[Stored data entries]
----
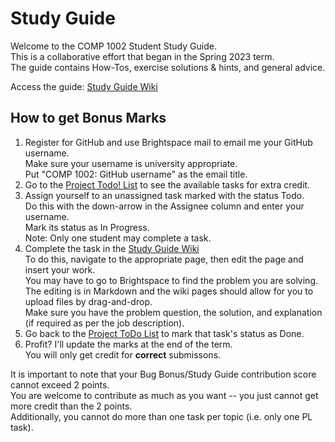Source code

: # Study Guide

Welcome to the COMP 1002 Student Study Guide.
<br>This is a collaborative effort that began in the Spring 2023 term.
<br>The guide contains How-Tos, exercise solutions & hints, and general advice.

Access the guide: [Study Guide Wiki](https://github.com/COMP-1002/Study-Guide/wiki/COMP-1002-Student-Study-Guide)

## How to get Bonus Marks

1. Register for GitHub and use Brightspace mail to email me your GitHub username. 
   <br>Make sure your username is university appropriate.
   <br>Put "COMP 1002: GitHub username" as the email title.
2. Go to the [Project Todo! List](https://github.com/orgs/MUN-COMP-1002/projects/1) to see the available tasks for extra credit.
3. Assign yourself to an unassigned task marked with the status Todo. 
   <br>Do this with the down-arrow in the Assignee column and enter your username.
   <br>Mark its status as In Progress.
   <br>Note: Only one student may complete a task.
4. Complete the task in the [Study Guide Wiki](https://github.com/COMP-1002/Study-Guide/wiki/COMP-1002-Student-Study-Guide)
<br>To do this, navigate to the appropriate page, then edit the page and insert your work.
<br>You may have to go to Brightspace to find the problem you are solving. 
<br>The editing is in Markdown and the wiki pages should allow for you to upload files by drag-and-drop.
<br>Make sure you have the problem question, the solution, and explanation (if required as per the job description).
5. Go back to the [Project ToDo List](https://github.com/orgs/MUN-COMP-1002/projects/1) to mark that task's status as Done.
6. Profit? I'll update the marks at the end of the term.
<br> You will only get credit for **correct** submissons.

It is important to note that your Bug Bonus/Study Guide contribution score cannot exceed 2 points.
<br>You are welcome to contribute as much as you want -- you just cannot get more credit than the 2 points.
<br>Additionally, you cannot do more than one task per topic (i.e. only one PL task).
----
The line containing "<br>To do this, navigate" and all lines after it, to the end of the records, are to be output exactly and alone.

<br>To do this, navigate to the appropriate page, then edit the page and insert your work.
<br>You may have to go to Brightspace to find the problem you are solving. 
<br>The editing is in Markdown and the wiki pages should allow for you to upload files by drag-and-drop.
<br>Make sure you have the problem question, the solution, and explanation (if required as per the job description).
5. Go back to the [Project ToDo List](https://github.com/orgs/MUN-COMP-1002/projects/1) to mark that task's status as Done.
6. Profit? I'll update the marks at the end of the term.
<br> You will only get credit for **correct** submissons.

It is important to note that your Bug Bonus/Study Guide contribution score cannot exceed 2 points.
<br>You are welcome to contribute as much as you want -- you just cannot get more credit than the 2 points.
<br>Additionally, you cannot do more than one task per topic (i.e. only one PL task).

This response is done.